Nobody's Sorry You're Dead: A Hadley Pell Cozy Mystery
Page 10
“I used the coffee grinder,” Rayna said.
“That is good to know,” said Hadley. “Speaking of flub-ups. Boy, did I ever mess up my chocolate chip pumpkin biscuits with strawberry-vanilla jam when I tried to add some chili powder. Talk about a Pellacious hash of yucky flavors!”
“I remember that one,” Rayna said.
“Boy,” said Hadley, “was that ever one for the trash can! But you never know until you try, Rayna.

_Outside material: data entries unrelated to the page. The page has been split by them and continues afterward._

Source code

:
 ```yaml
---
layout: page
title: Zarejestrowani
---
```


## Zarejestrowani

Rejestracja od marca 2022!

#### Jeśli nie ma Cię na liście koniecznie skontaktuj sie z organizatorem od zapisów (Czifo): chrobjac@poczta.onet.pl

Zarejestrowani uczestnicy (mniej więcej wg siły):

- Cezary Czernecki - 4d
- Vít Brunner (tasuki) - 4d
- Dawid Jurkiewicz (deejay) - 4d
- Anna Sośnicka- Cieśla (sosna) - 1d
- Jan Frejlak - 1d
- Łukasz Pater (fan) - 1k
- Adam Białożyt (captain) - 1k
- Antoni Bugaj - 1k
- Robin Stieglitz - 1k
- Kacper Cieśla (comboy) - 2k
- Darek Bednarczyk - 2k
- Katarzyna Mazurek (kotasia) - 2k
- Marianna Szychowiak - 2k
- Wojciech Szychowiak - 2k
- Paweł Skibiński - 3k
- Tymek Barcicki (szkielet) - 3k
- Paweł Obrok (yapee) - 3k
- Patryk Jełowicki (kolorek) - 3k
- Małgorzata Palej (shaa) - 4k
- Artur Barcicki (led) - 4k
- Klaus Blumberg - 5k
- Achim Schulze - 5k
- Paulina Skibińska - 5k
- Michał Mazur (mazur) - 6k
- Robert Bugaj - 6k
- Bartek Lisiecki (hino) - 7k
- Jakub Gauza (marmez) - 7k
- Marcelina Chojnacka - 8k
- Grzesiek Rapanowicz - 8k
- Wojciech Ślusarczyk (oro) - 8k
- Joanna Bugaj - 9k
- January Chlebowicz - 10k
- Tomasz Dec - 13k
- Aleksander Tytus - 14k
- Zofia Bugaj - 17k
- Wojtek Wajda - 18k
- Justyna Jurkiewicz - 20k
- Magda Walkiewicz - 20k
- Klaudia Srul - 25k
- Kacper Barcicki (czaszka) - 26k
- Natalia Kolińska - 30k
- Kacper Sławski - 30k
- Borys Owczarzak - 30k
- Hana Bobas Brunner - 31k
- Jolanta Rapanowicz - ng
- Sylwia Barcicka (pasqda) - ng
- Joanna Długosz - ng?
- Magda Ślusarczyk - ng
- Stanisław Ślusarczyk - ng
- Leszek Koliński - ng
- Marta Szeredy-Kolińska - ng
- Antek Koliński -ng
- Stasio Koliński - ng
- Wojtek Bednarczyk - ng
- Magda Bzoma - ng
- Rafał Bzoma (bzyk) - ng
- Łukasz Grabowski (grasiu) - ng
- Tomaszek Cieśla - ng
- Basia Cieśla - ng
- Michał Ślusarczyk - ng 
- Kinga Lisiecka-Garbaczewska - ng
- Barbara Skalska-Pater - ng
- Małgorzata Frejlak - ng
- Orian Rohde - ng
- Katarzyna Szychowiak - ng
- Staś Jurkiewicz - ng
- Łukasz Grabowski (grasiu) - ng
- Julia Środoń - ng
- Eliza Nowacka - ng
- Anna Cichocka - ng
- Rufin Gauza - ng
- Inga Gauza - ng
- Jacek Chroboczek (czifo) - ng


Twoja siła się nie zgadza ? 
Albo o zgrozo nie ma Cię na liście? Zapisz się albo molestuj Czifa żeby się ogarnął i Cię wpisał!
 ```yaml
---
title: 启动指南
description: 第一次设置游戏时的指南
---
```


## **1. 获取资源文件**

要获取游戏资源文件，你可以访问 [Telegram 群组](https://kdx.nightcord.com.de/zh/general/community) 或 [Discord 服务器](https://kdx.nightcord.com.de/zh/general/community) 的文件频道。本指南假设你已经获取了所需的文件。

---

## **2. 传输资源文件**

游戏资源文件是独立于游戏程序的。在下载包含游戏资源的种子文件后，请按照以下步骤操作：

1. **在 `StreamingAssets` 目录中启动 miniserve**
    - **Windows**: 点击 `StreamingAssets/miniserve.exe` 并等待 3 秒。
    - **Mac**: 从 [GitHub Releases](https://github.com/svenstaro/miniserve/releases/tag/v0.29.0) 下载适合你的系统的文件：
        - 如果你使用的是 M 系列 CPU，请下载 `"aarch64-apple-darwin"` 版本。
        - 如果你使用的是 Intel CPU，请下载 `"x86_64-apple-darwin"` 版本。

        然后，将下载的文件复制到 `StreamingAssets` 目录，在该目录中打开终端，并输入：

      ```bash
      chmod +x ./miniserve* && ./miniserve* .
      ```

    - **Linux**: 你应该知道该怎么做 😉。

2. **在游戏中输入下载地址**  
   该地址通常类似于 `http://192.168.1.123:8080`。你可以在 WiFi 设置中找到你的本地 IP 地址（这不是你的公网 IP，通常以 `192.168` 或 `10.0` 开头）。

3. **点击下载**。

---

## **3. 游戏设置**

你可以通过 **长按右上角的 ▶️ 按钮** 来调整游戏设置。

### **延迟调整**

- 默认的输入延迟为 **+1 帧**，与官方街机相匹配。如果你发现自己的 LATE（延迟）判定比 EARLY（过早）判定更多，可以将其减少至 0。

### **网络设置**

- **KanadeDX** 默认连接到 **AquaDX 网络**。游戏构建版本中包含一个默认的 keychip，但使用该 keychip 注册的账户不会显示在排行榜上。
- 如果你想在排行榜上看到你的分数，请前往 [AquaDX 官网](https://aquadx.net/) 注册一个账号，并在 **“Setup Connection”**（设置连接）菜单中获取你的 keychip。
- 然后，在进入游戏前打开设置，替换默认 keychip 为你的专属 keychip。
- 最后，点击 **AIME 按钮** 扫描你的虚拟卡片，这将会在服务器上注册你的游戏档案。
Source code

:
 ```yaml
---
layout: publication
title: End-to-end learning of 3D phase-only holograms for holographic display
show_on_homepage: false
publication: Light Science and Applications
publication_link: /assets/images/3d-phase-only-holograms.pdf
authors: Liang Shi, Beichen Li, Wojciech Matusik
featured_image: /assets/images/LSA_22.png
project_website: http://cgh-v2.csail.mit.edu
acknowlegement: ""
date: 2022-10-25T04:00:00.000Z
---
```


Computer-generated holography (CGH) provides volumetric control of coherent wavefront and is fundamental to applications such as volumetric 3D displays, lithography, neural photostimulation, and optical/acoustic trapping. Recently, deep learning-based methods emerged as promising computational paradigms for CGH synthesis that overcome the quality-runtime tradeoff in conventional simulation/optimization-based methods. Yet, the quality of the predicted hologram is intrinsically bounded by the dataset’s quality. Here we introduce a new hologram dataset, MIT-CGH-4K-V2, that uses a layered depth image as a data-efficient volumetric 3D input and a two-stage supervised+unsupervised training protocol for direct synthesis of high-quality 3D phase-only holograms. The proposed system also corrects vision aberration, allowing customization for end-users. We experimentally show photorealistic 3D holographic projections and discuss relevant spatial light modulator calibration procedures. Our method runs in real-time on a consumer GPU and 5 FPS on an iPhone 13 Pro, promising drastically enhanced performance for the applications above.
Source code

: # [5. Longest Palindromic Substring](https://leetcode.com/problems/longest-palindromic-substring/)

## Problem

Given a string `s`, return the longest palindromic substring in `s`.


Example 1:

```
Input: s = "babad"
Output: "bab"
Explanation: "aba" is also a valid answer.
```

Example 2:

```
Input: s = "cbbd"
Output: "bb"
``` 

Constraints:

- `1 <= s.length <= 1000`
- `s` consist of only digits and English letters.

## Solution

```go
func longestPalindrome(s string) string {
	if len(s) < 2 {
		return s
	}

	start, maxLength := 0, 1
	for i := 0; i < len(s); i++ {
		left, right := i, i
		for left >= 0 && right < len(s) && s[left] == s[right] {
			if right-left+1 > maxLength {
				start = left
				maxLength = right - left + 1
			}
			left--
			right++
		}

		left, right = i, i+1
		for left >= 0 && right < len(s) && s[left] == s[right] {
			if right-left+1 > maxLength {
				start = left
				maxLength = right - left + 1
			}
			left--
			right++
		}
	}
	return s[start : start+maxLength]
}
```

“You know, cooking can be such a boring task if you always do every dish the exact same way every single time. That’s why I love to dump cook. And while I’m dumping, I also like to mine the cabinets for some forgotten spice or flavor combination. To me, it’s only fun if you use your imagination and unusual ingredients. I know it’s iffy. Sometimes, I fall flat on my face. So what!
“Maury is not like you and me. She will not deviate one pinch from the recipe. That’s half the fun. Sure, you might end up with a mess. But, you might come up with a new winner! I swear those State Fair competitions get harder every year. I’ll be sure and give you a call when I catch a minute, Rayna.”
“Okay.”
“Bye, now.”
Onus jumped in her lap.
“Well, look who’s here,” Hadley said. “Three rub-a-dub dubs and that’s it.”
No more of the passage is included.